Then there was a Judgement of the Celestians.

After that, we learn Wilbur hadn't just been a former Shaper of Worlds from the 18th Century (the time of the Church of Conformity's disappearance) but had also been a Chronicler of Stories at some point. He had founded the Order of the Observing Eye, the people who had raised G-Eyed and Exile, and who prepared superheroes for "a great war to come" that was probably the Parody War (but might have been the even-nastier final battle Resolution War). UT#17 revealed that there was a Second Operating Manual covering the Chronicler's office and the Order of the Observing Eye had it, which is how they identified what heroes to interfere with.

We get a better understanding of this after UT#42, which introduces the Victorian-age League of Improbable Gentlemen as they actually save Mayor Wilbur from the Brain Butcher dispatched by Baron Zemo to suck Wilbur's knowledge. The Brain Butcher is a somewhat cruder former wielder of Hatman's serious matter who doesn's stop with borrowing headgear.

“Your book, Mayor Parody,” HV said, handing over a large volume called The Laws and Ordinances of New Paradopolis and closing it shut before Wilbur could work out the new paragraph Hastings Vernal had just added.

“Thank you.” Wilbur Parody was almost sorry that he was going to have to disband this group now. However, they had come too close to discovering what he was really up to, his long-range plans for Paradopolis and its heroes, perhaps even the persuasive, velvety, Latvian-accented voice that sometimes spoke in his head. Besides, the time was coming when Parody would again need the Mansion of the Lair of the Parodyverse’s Secret and it would be best if these adventurers were dead or disbanded by then. He would see to it. “Thank you for everything,” the Mayor of New Paradopolis told them.


Wilbur's literature evidently includes a number of predictions and portents of a significant event to come. In UT#54, Xander the Improbable gloomily says:

“What’s worrying me is that if the Universe is trying this hard to destroy us then the Final Trial that Wilbur Parody prophesied can’t be too far off. All of this Thugos thing is just an attempt to eliminate us before the big problems start.

Nats nearly choked on his coffee. “Big problems? You’re saying this one is minor?”

“It’s all relative,” the sorcerer supreme of the Parodyverse shrugged.
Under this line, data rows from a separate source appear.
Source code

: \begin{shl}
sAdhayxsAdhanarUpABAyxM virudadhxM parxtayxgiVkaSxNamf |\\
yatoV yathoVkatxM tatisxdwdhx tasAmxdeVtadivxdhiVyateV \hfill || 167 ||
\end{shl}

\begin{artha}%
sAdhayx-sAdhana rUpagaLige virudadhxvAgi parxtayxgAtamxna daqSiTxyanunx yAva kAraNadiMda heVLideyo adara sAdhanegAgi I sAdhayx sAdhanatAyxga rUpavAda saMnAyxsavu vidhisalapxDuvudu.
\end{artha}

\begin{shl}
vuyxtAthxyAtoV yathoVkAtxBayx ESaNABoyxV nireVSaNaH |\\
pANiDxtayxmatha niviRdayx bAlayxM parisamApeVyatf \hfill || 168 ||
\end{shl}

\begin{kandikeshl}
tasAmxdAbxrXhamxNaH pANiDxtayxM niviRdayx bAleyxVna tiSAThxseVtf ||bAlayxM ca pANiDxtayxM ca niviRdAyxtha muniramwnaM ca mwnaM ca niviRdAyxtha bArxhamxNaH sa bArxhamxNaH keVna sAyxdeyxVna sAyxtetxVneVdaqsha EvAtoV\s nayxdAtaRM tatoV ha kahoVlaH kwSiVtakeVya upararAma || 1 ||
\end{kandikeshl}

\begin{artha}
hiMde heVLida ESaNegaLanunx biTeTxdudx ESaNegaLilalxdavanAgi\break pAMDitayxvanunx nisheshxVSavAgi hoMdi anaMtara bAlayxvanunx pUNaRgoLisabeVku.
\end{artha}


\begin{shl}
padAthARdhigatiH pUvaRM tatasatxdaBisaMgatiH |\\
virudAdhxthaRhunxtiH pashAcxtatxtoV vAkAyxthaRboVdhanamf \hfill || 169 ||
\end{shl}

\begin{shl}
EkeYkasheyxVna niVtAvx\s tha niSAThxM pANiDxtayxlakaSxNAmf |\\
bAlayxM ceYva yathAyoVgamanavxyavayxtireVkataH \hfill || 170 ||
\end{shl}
“And all of Paradopolis being dragged off to an alien planet with my l’il Dream on it and everything doesn’t matter?” Meggan Foxxx demanded.

“Everything matters,” Xander told her. “I’m just worrying about the perspectives.”


Of course, endings really belong to the Destroyer of Tales; our first clue to a third volume from Wilbur's time in that third Triumverate role.

This is confirmed in UT#58's "50th Issue Extravaganza", in which Dark Thugos comes to conquer the world:

"We're fighting the villain who thinks he's behind it," Lisa shot back. "But so far he's achieved none of his objectives. He's lost his Deathworld, the Skree empire, his conduit to the Sauce, his major henchpeople, and all he's got are some lumps and bruises from AG and the Legion. You, on the other hand, have come back from the dead, having learned of some mysterious arcane source of knowledge that you need to further your ambitions…"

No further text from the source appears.